There is an old mission-style church in La Jolla, CA, I used to visit called Mary Star of the Sea. I’d walk into the chapel, wait — each time as if for the first time; barely breathing — as my my eyes adjusted to the dappled light and the heart-stopping image of Mary painted on the wall behind the altar. She stood before me engrossed by an inner wonder I did not know, yet her out-turned hands, her enveloping arms, invited me in.  The head of the world rested on this Mother’s breast.

 

Images of the Divine Feminine are showing up a lot these days in art, in spiritual practice, in everyday conversation — more than ever before — to provide us with a balanced framework for living. Her compassionate Presence, Her listening heart, Her lionhearted warrior spirit are part of a social a movement, an evolutionary progression toward the manifestation of a compassionate and cooperative way of living.

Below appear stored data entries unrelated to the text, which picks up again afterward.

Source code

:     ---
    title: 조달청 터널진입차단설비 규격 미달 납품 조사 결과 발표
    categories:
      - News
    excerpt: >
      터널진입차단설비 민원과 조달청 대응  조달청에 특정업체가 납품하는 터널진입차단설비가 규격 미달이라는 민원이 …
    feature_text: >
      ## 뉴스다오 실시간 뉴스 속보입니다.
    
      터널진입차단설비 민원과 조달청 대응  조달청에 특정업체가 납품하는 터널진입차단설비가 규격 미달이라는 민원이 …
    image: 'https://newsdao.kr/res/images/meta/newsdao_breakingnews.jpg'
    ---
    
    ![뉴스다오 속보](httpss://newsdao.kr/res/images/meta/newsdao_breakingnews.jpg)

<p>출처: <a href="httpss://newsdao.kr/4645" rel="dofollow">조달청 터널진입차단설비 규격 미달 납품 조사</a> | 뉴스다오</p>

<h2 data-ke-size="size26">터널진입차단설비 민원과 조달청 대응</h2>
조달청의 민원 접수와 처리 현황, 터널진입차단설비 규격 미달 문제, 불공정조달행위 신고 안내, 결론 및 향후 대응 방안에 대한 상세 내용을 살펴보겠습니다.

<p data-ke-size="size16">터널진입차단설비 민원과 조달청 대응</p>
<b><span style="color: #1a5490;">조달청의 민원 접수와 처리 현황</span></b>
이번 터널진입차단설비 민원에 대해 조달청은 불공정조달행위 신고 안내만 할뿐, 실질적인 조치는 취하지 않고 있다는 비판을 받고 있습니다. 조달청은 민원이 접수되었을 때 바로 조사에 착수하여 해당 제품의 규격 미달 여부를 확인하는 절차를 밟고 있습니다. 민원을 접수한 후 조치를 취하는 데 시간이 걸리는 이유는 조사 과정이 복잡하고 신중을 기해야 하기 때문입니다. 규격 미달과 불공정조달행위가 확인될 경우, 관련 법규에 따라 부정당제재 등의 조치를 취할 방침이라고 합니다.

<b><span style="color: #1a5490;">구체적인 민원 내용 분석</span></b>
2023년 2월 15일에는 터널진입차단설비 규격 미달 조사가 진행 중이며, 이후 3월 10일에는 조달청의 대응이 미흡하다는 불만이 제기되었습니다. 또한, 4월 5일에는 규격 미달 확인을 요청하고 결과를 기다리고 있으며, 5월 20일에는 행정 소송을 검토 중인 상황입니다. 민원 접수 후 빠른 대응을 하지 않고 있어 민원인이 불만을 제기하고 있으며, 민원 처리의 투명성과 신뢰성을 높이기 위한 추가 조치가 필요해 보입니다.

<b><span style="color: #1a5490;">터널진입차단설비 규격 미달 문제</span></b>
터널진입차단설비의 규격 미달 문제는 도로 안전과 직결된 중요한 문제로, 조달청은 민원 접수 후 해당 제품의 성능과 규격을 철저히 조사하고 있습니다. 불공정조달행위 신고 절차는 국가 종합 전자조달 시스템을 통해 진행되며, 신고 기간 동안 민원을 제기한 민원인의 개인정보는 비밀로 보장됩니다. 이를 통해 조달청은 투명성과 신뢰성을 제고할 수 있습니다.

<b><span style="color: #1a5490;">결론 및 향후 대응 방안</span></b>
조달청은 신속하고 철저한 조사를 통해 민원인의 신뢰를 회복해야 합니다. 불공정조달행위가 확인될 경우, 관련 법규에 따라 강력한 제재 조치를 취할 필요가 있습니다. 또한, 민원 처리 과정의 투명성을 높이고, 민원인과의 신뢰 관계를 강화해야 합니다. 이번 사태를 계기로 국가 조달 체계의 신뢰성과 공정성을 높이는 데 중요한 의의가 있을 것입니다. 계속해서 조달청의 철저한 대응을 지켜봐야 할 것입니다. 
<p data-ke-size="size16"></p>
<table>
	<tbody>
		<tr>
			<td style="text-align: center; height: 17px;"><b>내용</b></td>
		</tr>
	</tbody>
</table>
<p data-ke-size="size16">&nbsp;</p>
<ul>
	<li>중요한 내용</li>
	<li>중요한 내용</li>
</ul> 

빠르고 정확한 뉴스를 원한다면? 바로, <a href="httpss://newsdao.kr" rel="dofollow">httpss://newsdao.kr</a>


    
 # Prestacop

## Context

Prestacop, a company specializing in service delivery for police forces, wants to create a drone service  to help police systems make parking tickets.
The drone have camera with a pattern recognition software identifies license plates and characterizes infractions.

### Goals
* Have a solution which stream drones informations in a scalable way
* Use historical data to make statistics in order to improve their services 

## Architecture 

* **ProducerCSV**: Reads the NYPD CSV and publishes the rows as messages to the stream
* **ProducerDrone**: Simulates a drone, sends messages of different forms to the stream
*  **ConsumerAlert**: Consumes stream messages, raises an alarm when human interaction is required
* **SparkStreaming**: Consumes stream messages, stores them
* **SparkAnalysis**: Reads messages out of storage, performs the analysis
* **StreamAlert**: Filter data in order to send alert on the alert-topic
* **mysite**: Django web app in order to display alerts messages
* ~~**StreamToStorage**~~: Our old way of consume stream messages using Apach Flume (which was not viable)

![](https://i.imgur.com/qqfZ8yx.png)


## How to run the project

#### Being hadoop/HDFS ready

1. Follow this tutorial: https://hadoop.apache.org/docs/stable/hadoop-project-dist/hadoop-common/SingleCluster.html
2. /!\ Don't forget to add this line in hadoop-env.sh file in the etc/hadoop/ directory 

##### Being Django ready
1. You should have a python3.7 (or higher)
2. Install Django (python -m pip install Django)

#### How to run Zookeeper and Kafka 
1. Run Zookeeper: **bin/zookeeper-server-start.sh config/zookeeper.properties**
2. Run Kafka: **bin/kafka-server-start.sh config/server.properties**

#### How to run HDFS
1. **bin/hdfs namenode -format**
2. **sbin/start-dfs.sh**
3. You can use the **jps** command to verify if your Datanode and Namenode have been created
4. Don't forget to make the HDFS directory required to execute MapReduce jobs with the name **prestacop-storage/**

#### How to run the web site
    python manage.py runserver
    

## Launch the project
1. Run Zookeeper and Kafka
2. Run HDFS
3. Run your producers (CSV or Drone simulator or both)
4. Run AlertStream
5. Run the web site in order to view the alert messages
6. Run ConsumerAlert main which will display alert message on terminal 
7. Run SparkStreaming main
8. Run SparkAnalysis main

The Divine Feminine calls to us, to women and men, to revision our lives, to counter greed and power and self-interest and isolation with generosity and shared partnership, with emotional intelligence and kindness. If we love ourselves a little more, love ourselves as Mary Star of the Sea loves us, and love others with that love, the spirit of the Divine Mother we carry in our hearts will begin to transform the world.

 

We all know stories that ground this idea in everyday reality. The great dancer Katherine Dunham once told me about the work she did with injured veterans after she retired from the international stage. “When those of us who were able danced before them, their eyes filled with light,” she said. “They could not dance, but something inside them did.” That light is the Divine Feminine.

 

Zainab Salbi told me about some Bosnian women she worked with at Women For Women International who suffered unspeakable atrocities of war yet prospered. “What do you want us to do,” they said to her. “Just because we’re in this situation doesn’t mean we must stop loving ourselves.” Their boldness, their ability to create something out of nothing, is the Divine Feminine.

 

Let Her Gentleness and Strength make a home in your heart this Mother’s Day and for the year to come. Let it be your gift to yourself — and to the world.